Part B Insider (Multispecialty) Coding Alert

PHYSICIAN NOTES:

The End Of September Could Be Your Cash-Flow Downfall

Medicare will freeze your payments this fall

Brace yourself for nine lean days in late September.

The Centers for Medicare & Medicaid Services (CMS) has once again said it will put a hold on all your payments from Sept. 22 to Oct. 1, the last nine days of Medicare's fiscal year. That means those payments will be pushed into the next fiscal year--and it also means you could have a cash flow problem in late September.

CMS issued detailed instructions to the carriers on how to implement the nine-day freeze in Transmittal 940, dated May 5.

In other news:

• Kentucky's "Any Willing Provider" (AWP) law doesn't govern Healthspan, an Ohio insurer that does business in Ohio and Kentucky, because physicians agreed to be governed by Ohio law when they signed Healthspan's provider agreement, the U.S. District Court for the Southern District of Ohio ruled in Florence Urgent Care vs. Healthspan (CV-00177). The court dismissed the AWP suit but allowed the physician's claims of racial discrimination to go forward.

• If you operate an ambulatory surgery center (ASC) and you want to supply durable medical equipment (DME), then you should read Transmittal 942, dated May 5. Your ASC should become licensed as a DME supplier with the National Supplier Clearinghouse, the transmittal says. For items not on the ASC list, the physician must bill the carrier separately.

• Medicare has the capability to process National Provider Identifier (NPI) applications via Electronic File Interchange as of May 1. This allows an organization to submit many health care providers' NPI applications in a single file in a Medicare-specified format. After you submit a file, you'll receive a downloadable file with the NPIs of all the providers that applied. You can find out more information by going to
www.cms.hhs.gov/NationalProvIdentStand/.  To register as an EFI Organization, download the Certification Statement from https://nppes.cms.hhs.gov.

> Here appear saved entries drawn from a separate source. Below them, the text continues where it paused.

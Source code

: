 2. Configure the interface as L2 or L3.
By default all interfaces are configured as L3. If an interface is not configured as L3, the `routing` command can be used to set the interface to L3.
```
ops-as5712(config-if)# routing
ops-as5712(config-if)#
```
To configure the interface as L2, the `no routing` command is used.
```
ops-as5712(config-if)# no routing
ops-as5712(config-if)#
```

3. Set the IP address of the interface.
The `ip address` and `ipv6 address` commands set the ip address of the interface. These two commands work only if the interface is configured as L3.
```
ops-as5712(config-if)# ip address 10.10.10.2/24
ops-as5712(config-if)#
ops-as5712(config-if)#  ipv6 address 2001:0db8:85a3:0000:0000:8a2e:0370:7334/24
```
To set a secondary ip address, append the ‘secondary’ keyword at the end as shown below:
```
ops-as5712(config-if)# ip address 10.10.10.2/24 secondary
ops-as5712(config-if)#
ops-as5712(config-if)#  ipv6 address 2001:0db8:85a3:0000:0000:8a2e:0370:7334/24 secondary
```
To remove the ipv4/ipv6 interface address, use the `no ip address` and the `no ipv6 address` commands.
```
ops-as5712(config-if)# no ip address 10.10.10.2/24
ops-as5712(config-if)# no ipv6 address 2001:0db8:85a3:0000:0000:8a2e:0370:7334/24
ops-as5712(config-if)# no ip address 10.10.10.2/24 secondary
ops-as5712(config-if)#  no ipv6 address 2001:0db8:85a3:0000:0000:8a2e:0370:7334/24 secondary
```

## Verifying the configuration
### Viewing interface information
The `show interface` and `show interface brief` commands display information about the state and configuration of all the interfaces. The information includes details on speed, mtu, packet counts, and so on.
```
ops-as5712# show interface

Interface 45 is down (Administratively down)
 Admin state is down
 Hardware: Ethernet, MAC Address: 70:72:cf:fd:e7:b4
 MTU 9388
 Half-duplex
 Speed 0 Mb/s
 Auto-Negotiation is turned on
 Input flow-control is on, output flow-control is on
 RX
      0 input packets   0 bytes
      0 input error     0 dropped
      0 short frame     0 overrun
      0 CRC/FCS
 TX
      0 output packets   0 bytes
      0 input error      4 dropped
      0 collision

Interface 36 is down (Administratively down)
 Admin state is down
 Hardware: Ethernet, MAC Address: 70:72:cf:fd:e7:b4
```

• Oncologists may soon be removing their specialties from their shingles, according to a new study at Washington University School of Medicine in St. Louis, MO. Therapy based on a tumor's anatomical location may soon be obsolete, according to the paper in the Journal of Pathology, "Expression of drug pathway proteins is independent of tumor type."

Researchers found that the location of a tumor, such as a breast, lung or colon tumor, didn't affect how the cancer interacted with a standard anti-cancer drug. Current cancer therapies set up different drugs for brain, prostate or ovarian cancer, but future therapies could select the drug based on the tumor's pharmacologic profile.